< Yeşaya 65 >
1 “Beni sormayanlara göründüm, Aramayanlar beni buldu. Adımla anılmayan bir ulusa, ‘Buradayım, buradayım’ dedim.
I have been inquired of by those who asked not, I have been found by those who sought Me not, I have said, 'Behold Me, behold Me,' Unto a nation not calling in My name.
2 Kötü yolda yürüyen, Kendi tasarılarının ardınca giden Asi bir halka Bütün gün ellerimi uzatıp durdum.
I have spread out My hands all the day Unto an apostate people, Who are going in the way not good after their own thoughts.
3 O halk ki, bahçelerde kurban keserek, Tuğlalar üzerinde buhur yakarak Gözümün içine baka baka boyuna öfkelendirir beni.

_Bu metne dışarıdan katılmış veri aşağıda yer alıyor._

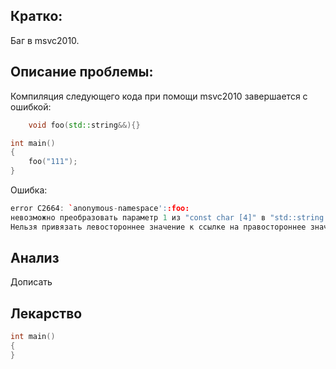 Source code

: 
Кратко:
------
Баг в msvc2010.  


Описание проблемы:
------            
Компиляция следующего кода при помощи msvc2010 завершается с ошибкой:  

```cpp
    void foo(std::string&&){}

int main()
{
    foo("111");
}
```

Ошибка:

```cpp
error C2664: `anonymous-namespace'::foo: 
невозможно преобразовать параметр 1 из "const char [4]" в "std::string &&"
Нельзя привязать левостороннее значение к ссылке на правостороннее значение
```

## Анализ
Дописать

## Лекарство

```cpp
int main()
{
}
```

The people who are provoking Me to anger, To My face continually, Sacrificing in gardens, and making perfume on the bricks:
4 Mezarlıkta oturur, Gizli yerlerde geceler, Domuz eti yerler; Kaplarında haram et var.
Who are dwelling among sepulchres, And lodge in reserved places, Who are eating flesh of the sow, And a piece of abominable things — their vessels.
5 Birbirlerine, ‘Uzak dur, yaklaşma’ derler, ‘Çünkü ben senden daha kutsalım.’ Böyleleri burnumda duman, Bütün gün yanan ateştir.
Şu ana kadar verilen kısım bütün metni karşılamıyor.